Das Soccerloch stopfen

Könnte man mit guten Fußballbüchern Weltmeisterschaften gewinnen, kämen die Titelträger aus
den USA und hießen Andrei S. Markovits und Steven L. Hellerman. von dietrich schulze-marmeling

Ostern 2000 besuchte ich das erste Mal in meinem Leben die USA, genauer Kaliforniens akademische Hochburg Berkeley und das benachbarte San Francisco. Auf dem Campus der University of California entdeckte ich ein gigantisches Footballstadion, dessen Fassungsvermögen von den meisten Bundesligastadien nicht erreicht wird, eine großzügige Baseballarena sowie eine hochtechnisierte Basketballhalle, in der über 5 000 Zuschauer Platz finden können. Vor der Mensa verkauften kräftige junge Männer Dauerkarten für die Spiele des Universitätsteams »Golden Bears«, dessen Merchandisingartikel im Universitätsshop feil geboten wurden.

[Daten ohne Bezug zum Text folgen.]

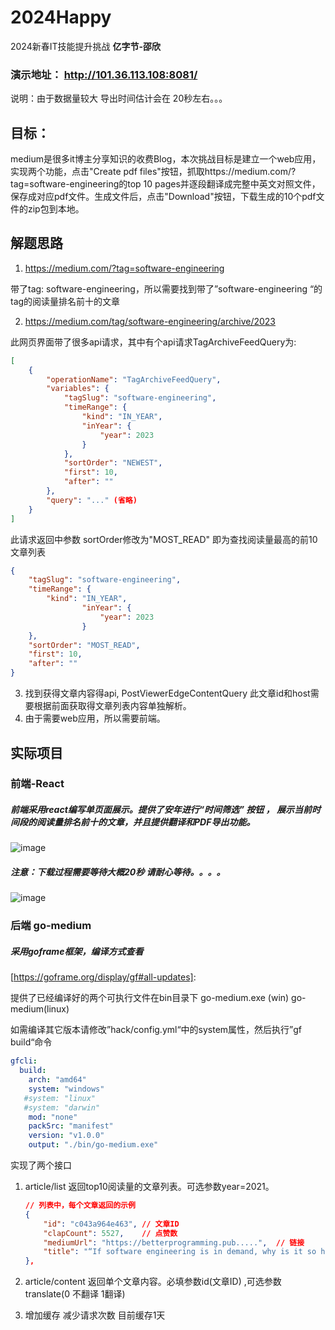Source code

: # 2024Happy
2024新春IT技能提升挑战   **亿字节-邵欣**

### 演示地址： http://101.36.113.108:8081/

说明：由于数据量较大 导出时间估计会在 20秒左右。。。

## 目标：

​        medium是很多it博主分享知识的收费Blog，本次挑战目标是建立一个web应用，实现两个功能，点击"Create pdf files"按钮，抓取https://medium.com/?tag=software-engineering的top 10 pages并逐段翻译成完整中英文对照文件，保存成对应pdf文件。生成文件后，点击"Download"按钮，下载生成的10个pdf文件的zip包到本地。

## 解题思路

1. https://medium.com/?tag=software-engineering 

带了tag: software-engineering，所以需要找到带了”software-engineering “的tag的阅读量排名前十的文章

2. https://medium.com/tag/software-engineering/archive/2023

此网页界面带了很多api请求，其中有个api请求TagArchiveFeedQuery为:

```json
[
    {
        "operationName": "TagArchiveFeedQuery",
        "variables": {
            "tagSlug": "software-engineering",
            "timeRange": {
                "kind": "IN_YEAR",
                "inYear": {
                    "year": 2023
                }
            },
            "sortOrder": "NEWEST",
            "first": 10,
            "after": ""
        },
        "query": "..." (省略)
    }
]
```

此请求返回中参数 sortOrder修改为"MOST_READ" 即为查找阅读量最高的前10文章列表

```json
{
    "tagSlug": "software-engineering",
    "timeRange": {
        "kind": "IN_YEAR",
                "inYear": {
                    "year": 2023
                }
    },
    "sortOrder": "MOST_READ",
    "first": 10,
    "after": ""
}
```

3. 找到获得文章内容得api, PostViewerEdgeContentQuery 此文章id和host需要根据前面获取得文章列表内容单独解析。
4. 由于需要web应用，所以需要前端。

## 实际项目


### 前端-React  

#####  前端采用react编写单页面展示。提供了安年进行“时间筛选” 按钮 ， 展示当前时间段的阅读量排名前十的文章，并且提供翻译和PDF导出功能。



![image](https://github.com/tekkenvs11/2024Happy/assets/23052281/58b66431-ea3b-4908-b81e-32a6dd1b9ecb)

##### 注意：下载过程需要等待大概20秒 请耐心等待。。。。


![image](https://github.com/tekkenvs11/2024Happy/assets/23052281/748efad0-f95b-4209-a794-bee0c1dc140d)



### 后端 go-medium

##### 采用goframe框架，编译方式查看 

[https://goframe.org/display/gf#all-updates]: 

提供了已经编译好的两个可执行文件在bin目录下 go-medium.exe (win) go-medium(linux) 

如需编译其它版本请修改”hack/config.yml“中的system属性，然后执行”gf build“命令

```yaml
gfcli:
  build:
    arch: "amd64"
    system: "windows"
   #system: "linux"
   #system: "darwin"
    mod: "none"
    packSrc: "manifest"
    version: "v1.0.0"
    output: "./bin/go-medium.exe"
```

实现了两个接口

1. article/list  返回top10阅读量的文章列表。可选参数year=2021。

   ```json
   // 列表中，每个文章返回的示例
   {
       "id": "c043a964e463", // 文章ID
       "clapCount": 5527,    // 点赞数
       "mediumUrl": "https://betterprogramming.pub.....",  // 链接
       "title": "“If software engineering is in demand, why is it so hard to get a software engineering job?”"  // 标题
   },
   ```

2. article/content 返回单个文章内容。必填参数id(文章ID) ,可选参数translate(0 不翻译 1翻译)

3. 增加缓存  减少请求次数 目前缓存1天

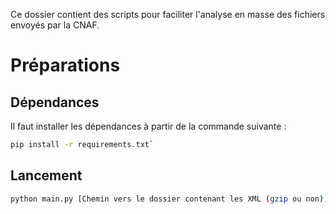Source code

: Ce dossier contient des scripts pour faciliter l'analyse en masse des fichiers envoyés par la CNAF.

# Préparations

## Dépendances

Il faut installer les dépendances à partir de la commande suivante :

```bash
pip install -r requirements.txt`
```

## Lancement

```bash
python main.py [Chemin vers le dossier contenant les XML (gzip ou non)]
```
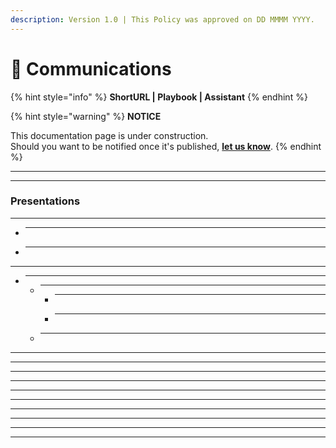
 ```yaml
---
description: Version 1.0 | This Policy was approved on DD MMMM YYYY.
---
```


# 🚧 Communications

{% hint style="info" %}
**ShortURL | Playbook | Assistant**
{% endhint %}

{% hint style="warning" %}
**NOTICE**

This documentation page is under construction.\
Should you want to be notified once it's published, [**let us know**](https://tiof.click/TIOFTarianUpdatesService).
{% endhint %}

***

***

### Presentations

***

- ***
- ***

***

- ***
  - ***
    - ***
    - ***
  - ***

***

***

***

***

***

***

***

***

***

***

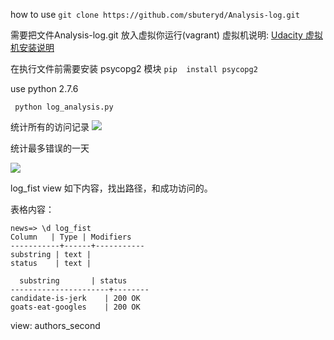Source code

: 
how to use 
```git clone https://github.com/sbuteryd/Analysis-log.git```


需要把文件Analysis-log.git 放入虚拟你运行(vagrant)
虚拟机说明: [Udacity 虚拟机安装说明](https://classroom.udacity.com/nanodegrees/nd004/parts/51200cee-6bb3-4b55-b469-7d4dd9ad7765/modules/c57b57d4-29a8-4c5f-9bb8-5d53df3e48f4/lessons/5475ecd6-cfdb-4418-85a2-f2583074c08d/concepts/14c72fe3-e3fe-4959-9c4b-467cf5b7c3a0?contentVersion=5.0.0&contentLocale=en-us)

 在执行文件前需要安装 psycopg2 模块
```pip  install psycopg2```
 
use python 2.7.6

``` python log_analysis.py```


统计所有的访问记录
![](img/first.png)

统计最多错误的一天

![](img/second.png)


log_fist view 如下内容，找出路径，和成功访问的。

表格内容：

    news=> \d log_fist
    Column   | Type | Modifiers 
    -----------+------+-----------
    substring | text | 
    status    | text | 
 
      substring       | status 
    ----------------------+--------
    candidate-is-jerk    | 200 OK
    goats-eat-googles    | 200 OK

 
 
view: authors_second

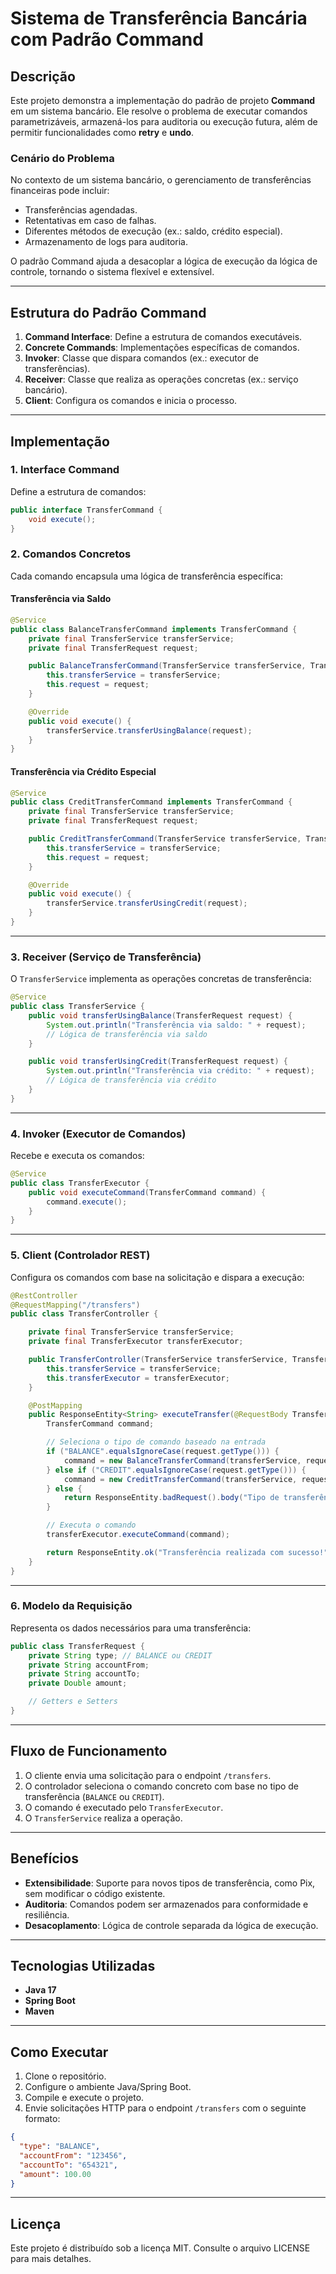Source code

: 
# Sistema de Transferência Bancária com Padrão Command

## Descrição

Este projeto demonstra a implementação do padrão de projeto **Command** em um sistema bancário. Ele resolve o problema de executar comandos parametrizáveis, armazená-los para auditoria ou execução futura, além de permitir funcionalidades como **retry** e **undo**.

### Cenário do Problema

No contexto de um sistema bancário, o gerenciamento de transferências financeiras pode incluir:

- Transferências agendadas.
- Retentativas em caso de falhas.
- Diferentes métodos de execução (ex.: saldo, crédito especial).
- Armazenamento de logs para auditoria.

O padrão Command ajuda a desacoplar a lógica de execução da lógica de controle, tornando o sistema flexível e extensível.

---

## Estrutura do Padrão Command

1. **Command Interface**: Define a estrutura de comandos executáveis.
2. **Concrete Commands**: Implementações específicas de comandos.
3. **Invoker**: Classe que dispara comandos (ex.: executor de transferências).
4. **Receiver**: Classe que realiza as operações concretas (ex.: serviço bancário).
5. **Client**: Configura os comandos e inicia o processo.

---

## Implementação

### 1. Interface Command

Define a estrutura de comandos:

```java
public interface TransferCommand {
    void execute();
}
```

### 2. Comandos Concretos

Cada comando encapsula uma lógica de transferência específica:

#### Transferência via Saldo

```java
@Service
public class BalanceTransferCommand implements TransferCommand {
    private final TransferService transferService;
    private final TransferRequest request;

    public BalanceTransferCommand(TransferService transferService, TransferRequest request) {
        this.transferService = transferService;
        this.request = request;
    }

    @Override
    public void execute() {
        transferService.transferUsingBalance(request);
    }
}
```

#### Transferência via Crédito Especial

```java
@Service
public class CreditTransferCommand implements TransferCommand {
    private final TransferService transferService;
    private final TransferRequest request;

    public CreditTransferCommand(TransferService transferService, TransferRequest request) {
        this.transferService = transferService;
        this.request = request;
    }

    @Override
    public void execute() {
        transferService.transferUsingCredit(request);
    }
}
```

---

### 3. Receiver (Serviço de Transferência)

O `TransferService` implementa as operações concretas de transferência:

```java
@Service
public class TransferService {
    public void transferUsingBalance(TransferRequest request) {
        System.out.println("Transferência via saldo: " + request);
        // Lógica de transferência via saldo
    }

    public void transferUsingCredit(TransferRequest request) {
        System.out.println("Transferência via crédito: " + request);
        // Lógica de transferência via crédito
    }
}
```

---

### 4. Invoker (Executor de Comandos)

Recebe e executa os comandos:

```java
@Service
public class TransferExecutor {
    public void executeCommand(TransferCommand command) {
        command.execute();
    }
}
```

---

### 5. Client (Controlador REST)

Configura os comandos com base na solicitação e dispara a execução:

```java
@RestController
@RequestMapping("/transfers")
public class TransferController {

    private final TransferService transferService;
    private final TransferExecutor transferExecutor;

    public TransferController(TransferService transferService, TransferExecutor transferExecutor) {
        this.transferService = transferService;
        this.transferExecutor = transferExecutor;
    }

    @PostMapping
    public ResponseEntity<String> executeTransfer(@RequestBody TransferRequest request) {
        TransferCommand command;

        // Seleciona o tipo de comando baseado na entrada
        if ("BALANCE".equalsIgnoreCase(request.getType())) {
            command = new BalanceTransferCommand(transferService, request);
        } else if ("CREDIT".equalsIgnoreCase(request.getType())) {
            command = new CreditTransferCommand(transferService, request);
        } else {
            return ResponseEntity.badRequest().body("Tipo de transferência inválido");
        }

        // Executa o comando
        transferExecutor.executeCommand(command);

        return ResponseEntity.ok("Transferência realizada com sucesso!");
    }
}
```

---

### 6. Modelo da Requisição

Representa os dados necessários para uma transferência:

```java
public class TransferRequest {
    private String type; // BALANCE ou CREDIT
    private String accountFrom;
    private String accountTo;
    private Double amount;

    // Getters e Setters
}
```

---

## Fluxo de Funcionamento

1. O cliente envia uma solicitação para o endpoint `/transfers`.
2. O controlador seleciona o comando concreto com base no tipo de transferência (`BALANCE` ou `CREDIT`).
3. O comando é executado pelo `TransferExecutor`.
4. O `TransferService` realiza a operação.

---

## Benefícios

- **Extensibilidade**: Suporte para novos tipos de transferência, como Pix, sem modificar o código existente.
- **Auditoria**: Comandos podem ser armazenados para conformidade e resiliência.
- **Desacoplamento**: Lógica de controle separada da lógica de execução.

---

## Tecnologias Utilizadas

- **Java 17**
- **Spring Boot**
- **Maven**

---

## Como Executar

1. Clone o repositório.
2. Configure o ambiente Java/Spring Boot.
3. Compile e execute o projeto.
4. Envie solicitações HTTP para o endpoint `/transfers` com o seguinte formato:

```json
{
  "type": "BALANCE",
  "accountFrom": "123456",
  "accountTo": "654321",
  "amount": 100.00
}
```

---

## Licença

Este projeto é distribuído sob a licença MIT. Consulte o arquivo LICENSE para mais detalhes.
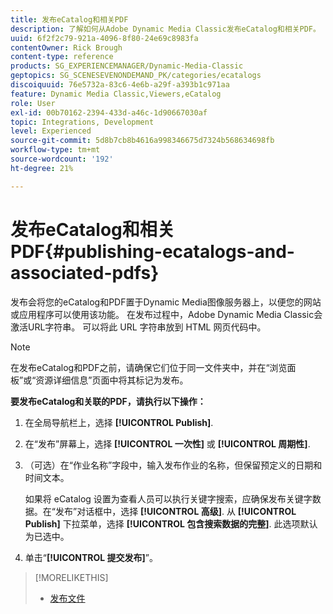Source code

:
 ```yaml
---
title: 发布eCatalog和相关PDF
description: 了解如何从Adobe Dynamic Media Classic发布eCatalog和相关PDF。
uuid: 6f2f2c79-921a-4096-8f80-24e69c8983fa
contentOwner: Rick Brough
content-type: reference
products: SG_EXPERIENCEMANAGER/Dynamic-Media-Classic
geptopics: SG_SCENESEVENONDEMAND_PK/categories/ecatalogs
discoiquuid: 76e5732a-83c6-4e6b-a29f-a393b1c971aa
feature: Dynamic Media Classic,Viewers,eCatalog
role: User
exl-id: 00b70162-2394-433d-a46c-1d90667030af
topic: Integrations, Development
level: Experienced
source-git-commit: 5d8b7cb8b4616a998346675d7324b568634698fb
workflow-type: tm+mt
source-wordcount: '192'
ht-degree: 21%

---
```


# 发布eCatalog和相关PDF{#publishing-ecatalogs-and-associated-pdfs}

发布会将您的eCatalog和PDF置于Dynamic Media图像服务器上，以便您的网站或应用程序可以使用该功能。 在发布过程中，Adobe Dynamic Media Classic会激活URL字符串。 可以将此 URL 字符串放到 HTML 网页代码中。

>[!NOTE]
>
>在发布eCatalog和PDF之前，请确保它们位于同一文件夹中，并在“浏览面板”或“资源详细信息”页面中将其标记为发布。

**要发布eCatalog和关联的PDF，请执行以下操作：**

1. 在全局导航栏上，选择 **[!UICONTROL Publish]**.
1. 在“发布”屏幕上，选择 **[!UICONTROL 一次性]** 或 **[!UICONTROL 周期性]**.
1. （可选）在“作业名称”字段中，输入发布作业的名称，但保留预定义的日期和时间文本。

   如果将 eCatalog 设置为查看人员可以执行关键字搜索，应确保发布关键字数据。在“发布”对话框中，选择 **[!UICONTROL 高级]**. 从 **[!UICONTROL Publish]** 下拉菜单，选择 **[!UICONTROL 包含搜索数据的完整]**. 此选项默认为已选中。

1. 单击“**[!UICONTROL 提交发布]**”。

>[!MORELIKETHIS]
>
>* [发布文件](publishing-files.md)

Welche enorme Rolle der Sport im universitären Leben der USA spielt, war offensichtlich. Nur von Soccer war auf dem Campus weit und breit nichts zu sehen. Außerhalb des Campus entdeckte ich nur einen einzigen Merchandisingartikel, der mit Soccer zu tun hatte. In einem Kaufhaus in San Francisco konnte man Mia Hamm, Ikone des US-Frauenfußballs, als Barbie-Puppe erwerben – plus Tor und Miniball. Männersoccer begegnete mir lediglich im von vielen Hispanos bevölkerten Mission District. Da speiste ich in einem mexikanischen Restaurant, das einem Soccermuseum glich. Die Wände waren mit Mannschaftsfotos und Autogrammen übersät, von der Decke baumelten Trikots und Wimpel, u.a. vom FC St. Pauli und FC Bayern München.

»Im Abseits – Fußball in der amerikanischen Sportkultur« lautet der Titel eines Buches, dessen Autoren Andrei S. Markovits und Steven L. Hellerman heißen und das vor einigen Monaten in der Hamburger Edition erschienen ist. In Wahrheit ist das Buch allerdings weit mehr als nur eine Abhandlung über den »amerikanischen Sonderweg« in Sachen Soccer, für Markovits/Hellerman seit »mehr als einem Jahrhundert ein Hauptmerkmal der amerikanischen Kultur«. Auf über 400 Seiten von extrem dichtem Inhalt gewähren die Autoren auch einen tiefen Einblick in die Geschichte und Kultur der so genannten »Großen Dreieinhalb«: Baseball, Basketball, American Football und zur Hälfte Eishockey.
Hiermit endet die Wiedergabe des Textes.